(Collected data)
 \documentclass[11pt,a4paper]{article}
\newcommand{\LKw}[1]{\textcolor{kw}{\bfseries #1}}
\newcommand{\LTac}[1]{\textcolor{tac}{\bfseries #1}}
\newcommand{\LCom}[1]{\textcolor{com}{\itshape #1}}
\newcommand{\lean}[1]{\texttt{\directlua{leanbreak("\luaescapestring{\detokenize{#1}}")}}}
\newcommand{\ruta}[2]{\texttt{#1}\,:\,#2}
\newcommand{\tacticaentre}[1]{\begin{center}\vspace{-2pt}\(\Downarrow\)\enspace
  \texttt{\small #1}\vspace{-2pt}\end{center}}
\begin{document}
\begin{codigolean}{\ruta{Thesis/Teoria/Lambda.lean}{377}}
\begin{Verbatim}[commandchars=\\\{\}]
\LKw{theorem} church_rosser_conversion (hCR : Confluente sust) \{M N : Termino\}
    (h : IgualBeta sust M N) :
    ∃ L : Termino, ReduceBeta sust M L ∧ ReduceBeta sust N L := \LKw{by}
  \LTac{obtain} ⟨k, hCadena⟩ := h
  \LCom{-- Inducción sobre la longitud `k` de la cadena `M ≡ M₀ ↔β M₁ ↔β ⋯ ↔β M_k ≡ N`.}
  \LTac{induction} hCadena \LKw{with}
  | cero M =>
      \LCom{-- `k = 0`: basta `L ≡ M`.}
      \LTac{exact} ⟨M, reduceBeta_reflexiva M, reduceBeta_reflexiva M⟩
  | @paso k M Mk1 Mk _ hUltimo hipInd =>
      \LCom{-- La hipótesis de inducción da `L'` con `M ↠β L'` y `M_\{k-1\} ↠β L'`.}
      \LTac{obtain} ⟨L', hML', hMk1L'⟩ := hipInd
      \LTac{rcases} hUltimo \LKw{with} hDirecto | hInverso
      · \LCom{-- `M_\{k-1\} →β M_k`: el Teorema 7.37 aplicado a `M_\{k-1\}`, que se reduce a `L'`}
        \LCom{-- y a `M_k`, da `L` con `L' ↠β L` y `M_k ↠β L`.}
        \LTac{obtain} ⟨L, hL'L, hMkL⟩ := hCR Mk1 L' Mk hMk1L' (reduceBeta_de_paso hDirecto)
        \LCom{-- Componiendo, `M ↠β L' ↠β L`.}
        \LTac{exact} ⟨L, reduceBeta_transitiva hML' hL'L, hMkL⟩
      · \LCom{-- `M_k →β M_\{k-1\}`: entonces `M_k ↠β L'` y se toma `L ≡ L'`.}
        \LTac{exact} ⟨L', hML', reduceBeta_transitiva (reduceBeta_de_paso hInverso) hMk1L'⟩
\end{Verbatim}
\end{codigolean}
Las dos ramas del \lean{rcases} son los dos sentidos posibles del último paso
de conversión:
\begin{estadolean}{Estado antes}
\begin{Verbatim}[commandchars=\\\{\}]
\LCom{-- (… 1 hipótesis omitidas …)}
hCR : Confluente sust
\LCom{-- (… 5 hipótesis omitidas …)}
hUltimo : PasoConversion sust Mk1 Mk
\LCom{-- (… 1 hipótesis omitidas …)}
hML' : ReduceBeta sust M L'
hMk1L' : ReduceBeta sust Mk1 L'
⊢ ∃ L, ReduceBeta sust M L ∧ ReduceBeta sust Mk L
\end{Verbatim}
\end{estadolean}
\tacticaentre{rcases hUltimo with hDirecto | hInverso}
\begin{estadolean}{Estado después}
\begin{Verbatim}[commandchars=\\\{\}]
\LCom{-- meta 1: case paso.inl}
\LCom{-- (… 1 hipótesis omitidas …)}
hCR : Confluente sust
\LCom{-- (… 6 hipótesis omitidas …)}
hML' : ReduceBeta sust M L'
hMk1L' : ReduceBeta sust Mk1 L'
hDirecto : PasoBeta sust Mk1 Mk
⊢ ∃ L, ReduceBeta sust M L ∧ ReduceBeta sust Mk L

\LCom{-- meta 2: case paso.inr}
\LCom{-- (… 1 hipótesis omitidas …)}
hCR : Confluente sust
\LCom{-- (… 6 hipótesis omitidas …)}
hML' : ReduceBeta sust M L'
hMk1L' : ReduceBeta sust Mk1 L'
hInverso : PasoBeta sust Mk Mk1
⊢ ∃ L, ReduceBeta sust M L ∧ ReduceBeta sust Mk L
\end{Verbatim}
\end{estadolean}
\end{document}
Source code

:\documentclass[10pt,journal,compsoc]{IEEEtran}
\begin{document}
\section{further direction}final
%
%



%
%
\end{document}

▸ Exercise prompt
Now copy each line of the entries that mentions "obtain".

▸ Output
  \LTac{obtain} ⟨k, hCadena⟩ := h
      \LTac{obtain} ⟨L', hML', hMk1L'⟩ := hipInd
        \LTac{obtain} ⟨L, hL'L, hMkL⟩ := hCR Mk1 L' Mk hMk1L' (reduceBeta_de_paso hDirecto)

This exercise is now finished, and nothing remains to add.